Thursday 20 May 2010
Watching:
90210 - "The girl who cried rape"? Seriously, 90210? We're going there for a cliffhanger? I could happily go the rest of my days without watching another rape storyline in anything at all.
The Good Wife - I really enjoyed this series despite initial misgivings that stemmed from two basic no-nos: (1) it's a legal drama, which is the laziest form of tv show in that it doesn't require any effort on the part of the writing staff to engineer scenes of dramatic tension since they're built into the format, and (2) every last thing about it looks like it was tailor-made to be shown on C5, a channel that was far more entertaining when you couldn't quite watch it because of the lousy picture and even more lousy programming, although it did give us documentaries in prime time slots, an endless parade of Canadian dramas, the films of Shannon Tweed, and matinee showings of Goonies and Monster Squad - all of which were entertaining in their own way. Her Off ER was a bit anemic in the title role, but the rest of the cast pulled their weight in that usual soap-operatic where they just sort of fill the screen and deliver lines without you actually noticing they're not great actors and half of them are at least ten years too young for the parts they're playing. A decent enough time-killer.
CSI: New York - it starts with one character injured in a chasey bit, then turns into Rear Window (a premise now utterly incapable of being taken seriously through overuse in everything from the Simpsons to Kim Possible), before turning into "oh no Claire Forlani!" ("Chelsea University" - really? A trained CSI teaches in an art college?) It less exists as a mish-mash of styles than it does a failure to stick to any basic plot or theme, the entire thing hinging on a massive coincidence (a scientist is making nerve gas in front of an open window that faces the apartment of one of the regular cast) and not holding together from one moment to the next, but God bless CSI's reactionary, anti-intellectual, right-wing hatemongering socks but a character only goes and says "that is unAmerican" in relation to someone utilising freedom of speech and the character and the writer mean every word. It's like a window to another planet.
V - bloody awful. The sad thing is that I was actually nearly enjoying this for what it was at one point, but then it goes and becomes too derivative and unconvincing, not least because of the utterly terrible background compositing shots that look in places like the live cast have been plopped into the PS2 version of Lego Star Wars - the FX work is shocking in places.
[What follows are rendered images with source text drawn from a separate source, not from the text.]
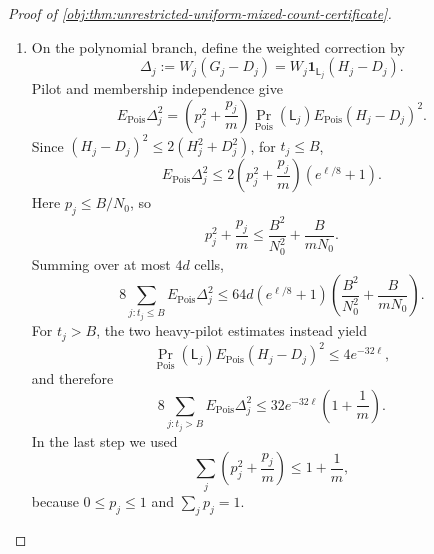 \documentclass[11pt]{article}
\begin{document}
\begin{proof}[Proof of \cref{obj:thm:unrestricted-uniform-mixed-count-certificate}]
\begin{enumerate}
Expanding the variance of the independent product \(W_jD_j\) gives
\[
\operatorname{Var}_{\mathrm{Pois}}(W_jD_j)
=p_j^2\operatorname{Var}_{\mathrm{Pois}}(D_j)
+\frac{p_j}{m}E_{\mathrm{Pois}}D_j^2.
\]
Using \(D_j^2\le1\) and \(N_0p_j\le t_j\),
\[
\frac{p_j^2}{1+t_j}\le\frac{p_j}{N_0},
\]
including \(p_j=0\). Summing over cells proves
\[
\sum_j\operatorname{Var}_{\mathrm{Pois}}(W_jD_j)
\le\frac4{N_0}+\frac1m.
\]

\item On the polynomial branch, define the weighted correction by
\[
\Delta_j:=W_j(G_j-D_j)
=W_j\mathbf1_{\mathsf L_j}(H_j-D_j).
\]
Pilot and membership independence give
\[
E_{\mathrm{Pois}}\Delta_j^2
=
\left(p_j^2+\frac{p_j}{m}\right)
\Pr_{\mathrm{Pois}}(\mathsf L_j)
E_{\mathrm{Pois}}(H_j-D_j)^2.
\]
Since \((H_j-D_j)^2\le2(H_j^2+D_j^2)\), for \(t_j\le B\),
\[
E_{\mathrm{Pois}}\Delta_j^2
\le2\left(p_j^2+\frac{p_j}{m}\right)(e^{\ell/8}+1).
\]
Here \(p_j\le B/N_0\), so
\[
p_j^2+\frac{p_j}{m}
\le\frac{B^2}{N_0^2}+\frac{B}{mN_0}.
\]
Summing over at most \(4d\) cells,
\[
8\sum_{j:t_j\le B}E_{\mathrm{Pois}}\Delta_j^2
\le
64d(e^{\ell/8}+1)
\left(\frac{B^2}{N_0^2}+\frac{B}{mN_0}\right).
\]
For \(t_j>B\), the two heavy-pilot estimates instead yield
\[
\Pr_{\mathrm{Pois}}(\mathsf L_j)
E_{\mathrm{Pois}}(H_j-D_j)^2
\le4e^{-32\ell},
\]
and therefore
\[
8\sum_{j:t_j>B}E_{\mathrm{Pois}}\Delta_j^2
\le32e^{-32\ell}\left(1+\frac1m\right).
\]
In the last step we used
\[
\sum_j\left(p_j^2+\frac{p_j}{m}\right)
\le1+\frac1m,
\]
because \(0\le p_j\le1\) and \(\sum_jp_j=1\).


\end{enumerate}
\end{proof}
\end{document}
Where the original had space-nazis complete with armbands and space-swastikas who looked like a branded and believable force, the new aliens are a bunch of stiffs who live in a giant iPod and it's never quite explained why the internet has nothing to say about them or why people are generally in favor of a benevolent invasion, or why the ships have no internal cameras to see all this stuff happening with infiltrators or how an undercover FBI agent can be seen in public with a man who is literally the most wanted person on the face of the Earth. At best, V is a competent example of the 'secret invasion' genre that the Sci-Fi Channel churned out by the dozen at one time, but little more than that and never exceptional.